The complaint is here.
Volokh has some commentary here:
The argument for infringement is actually moderately strong. Like most other documents, briefs are protected by copyright the moment they are written. The fact that they’re filed in court doesn’t waive any copyright. That something becomes publicly available doesn’t strip it of copyright protection — the point of copyright protection is largely to prevent copying even of material that is publicly available. Lexis and Westlaw’s distribution of the briefs is thus presumptively copyright infrigngement.
The question is whether the commercial posting of the briefs is fair use; and fair use law is, as usual, vague enough that there’s no clear answer. I do think that the posting is quite valuable to researchers and to others who are trying to figure out what actually happened in a case, and why courts reached the results they did, and I think courts can consider this social value in the fair use analysis. It’s also quite unlikely that allowing such posting would materially diminish the incentive to write good briefs, or the market value of a good brief; that too is potentially relevant to the fair use inquiry. But the case isn’t open and shut, because there are no precedents (at least that I know of) that are clearly on point, because the various fair use factors seem to cut in both directions, and because fair use analysis is so vague in such situations.

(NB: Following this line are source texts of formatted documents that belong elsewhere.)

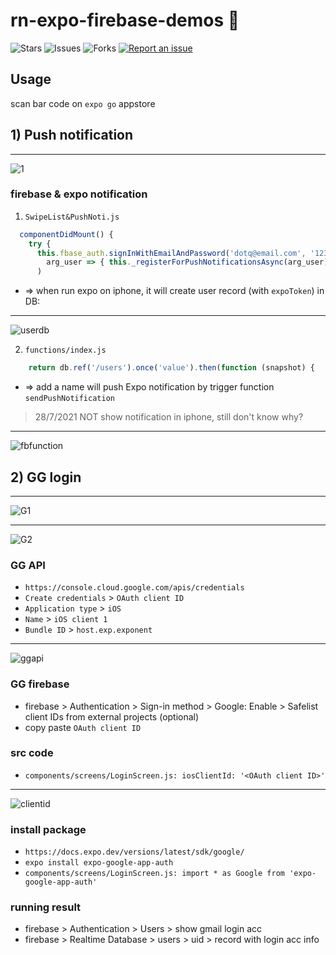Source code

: # rn-expo-firebase-demos 🐳

![Stars](https://img.shields.io/github/stars/tquangdo/rn-expo-firebase-demos?color=f05340)
![Issues](https://img.shields.io/github/issues/tquangdo/rn-expo-firebase-demos?color=f05340)
![Forks](https://img.shields.io/github/forks/tquangdo/rn-expo-firebase-demos?color=f05340)
[![Report an issue](https://img.shields.io/badge/Support-Issues-green)](https://github.com/tquangdo/rn-expo-firebase-demos/issues/new)

## Usage
scan bar code on `expo go` appstore

## 1) Push notification

************************
![1](screenshots/1.jpeg)

### firebase & expo notification
1. `SwipeList&PushNoti.js`
```js
  componentDidMount() {
    try {
      this.fbase_auth.signInWithEmailAndPassword('dotq@email.com', '123456').then(
        arg_user => { this._registerForPushNotificationsAsync(arg_user) }
      )
```
- => when run expo on iphone, it will create user record (with `expoToken`) in DB:
************************
![userdb](screenshots/userdb.png)

2. `functions/index.js`
```js
    return db.ref('/users').once('value').then(function (snapshot) {
```
- => add a name will push Expo notification by trigger function `sendPushNotification`
>28/7/2021 NOT show notification in iphone, still don't know why?
************************
![fbfunction](screenshots/fbfunction.png)

## 2) GG login

************************
![G1](screenshots/G1.jpeg)
************************
![G2](screenshots/G2.jpeg)

### GG API
- `https://console.cloud.google.com/apis/credentials`
- `Create credentials` > `OAuth client ID`
- `Application type` > `iOS`
- `Name` > `iOS client 1`
- `Bundle ID` > `host.exp.exponent`

************************
![ggapi](screenshots/ggapi.png)

### GG firebase
- firebase > Authentication > Sign-in method > Google: Enable > Safelist client IDs from external projects (optional)
- copy paste `OAuth client ID`

### src code
- `components/screens/LoginScreen.js: iosClientId: '<OAuth client ID>'`

************************
![clientid](screenshots/clientid.png)

### install package
- `https://docs.expo.dev/versions/latest/sdk/google/`
- `expo install expo-google-app-auth`
- `components/screens/LoginScreen.js: import * as Google from 'expo-google-app-auth'`

### running result
- firebase > Authentication > Users > show gmail login acc
- firebase > Realtime Database > users > uid > record with login acc info

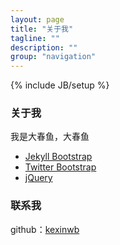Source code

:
 ```yaml
---
layout: page
title: "关于我"
tagline: ""
description: ""
group: "navigation"
---
```

{% include JB/setup %}

### 关于我
我是大春鱼，大春鱼

* [Jekyll Bootstrap][]
* [Twitter Bootstrap][]
* [jQuery][]

### 联系我

github：[kexinwb][github]

[weibo]: http://weibo.com/u/1674944884
[github]: http://github.com/kexinwb
[Jekyll Bootstrap]: http://jekyllbootstrap.com "The Definitive Jekyll Blogging Framework"
[Twitter Bootstrap]: http://twitter.github.com/bootstrap/
[jQuery]: http://jquery.com
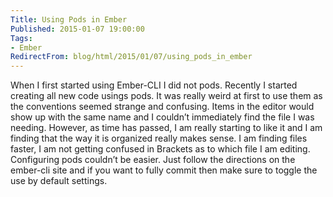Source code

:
 ```yaml
---
Title: Using Pods in Ember
Published: 2015-01-07 19:00:00
Tags:
- Ember
RedirectFrom: blog/html/2015/01/07/using_pods_in_ember
---
```


When I first started using Ember-CLI I did not pods. Recently I started creating all new code usings pods. It was really weird at first to use them as the conventions seemed strange and confusing.
Items in the editor would show up with the same name and I couldn’t immediately find the file I was needing. However, as time has passed, I am really starting to like it and I am finding that the way it is organized really makes sense. I am finding files faster, I am not getting confused in Brackets as to which file I am editing. Configuring pods couldn’t be easier. Just follow the directions on the ember-cli site and if you want to fully commit then make sure to toggle the use by default settings.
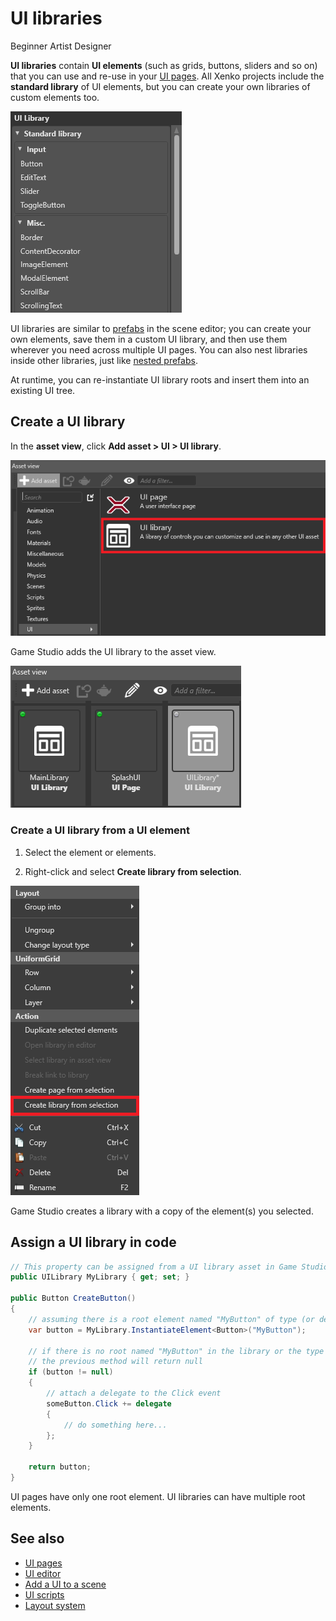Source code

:# UI libraries

<span class="label label-doc-level">Beginner</span>
<span class="label label-doc-audience">Artist</span>
<span class="label label-doc-audience">Designer</span>

**UI libraries** contain **UI elements** (such as grids, buttons, sliders and so on) that you can use and re-use in your [UI pages](UI-pages.md). All Xenko projects include the **standard library** of UI elements, but you can create your own libraries of custom elements too.

![UI library](media/UI-library.png)

UI libraries are similar to [prefabs](../game-studio/prefabs.md) in the scene editor; you can create your own elements, save them in a custom UI library, and then use them wherever you need across multiple UI pages. You can also nest libraries inside other libraries, just like [nested prefabs](../game-studio/nested-prefabs.md).

At runtime, you can re-instantiate UI library roots and insert them into an existing UI tree.

## Create a UI library

In the **asset view**, click **Add asset > UI > UI library**.

![Add UI library](media/add-ui-library.png)

Game Studio adds the UI library to the asset view.

![Added UI library](media/added-ui-library.png)

### Create a UI library from a UI element

1. Select the element or elements.

2. Right-click and select **Create library from selection**.

![Added UI library](media/create-library-from-selection.png)

Game Studio creates a library with a copy of the element(s) you selected.

## Assign a UI library in code

```cs
// This property can be assigned from a UI library asset in Game Studio
public UILibrary MyLibrary { get; set; }

public Button CreateButton()
{
    // assuming there is a root element named "MyButton" of type (or derived from) Button
    var button = MyLibrary.InstantiateElement<Button>("MyButton");

    // if there is no root named "MyButton" in the library or the type does not match,
    // the previous method will return null
    if (button != null)
    {        
        // attach a delegate to the Click event
        someButton.Click += delegate
        {
            // do something here...
        };
    }

    return button;
}
```

UI pages have only one root element. UI libraries can have multiple root elements.

## See also

* [UI pages](ui-pages.md)
* [UI editor](ui-editor.md)
* [Add a UI to a scene](add-a-ui-to-a-scene.md)
* [UI scripts](ui-scripts.md)
* [Layout system](layout-system.md)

I follow this issue with great interest. The value of briefs is not just in merely posting them. The value lies in mining the briefs to determine the efficacy of various arguments, and how courts accept them. West and Lexis aren’t even thinking about this.
Oh, I can’t wait to see what the law suits would be like against Harlan, when it puts frickin everything online, in a form you can Google. Lawyers will suddenly see their mystique and aura fade away, when their records are publicly available. Oh, I’ll get sued, indeed.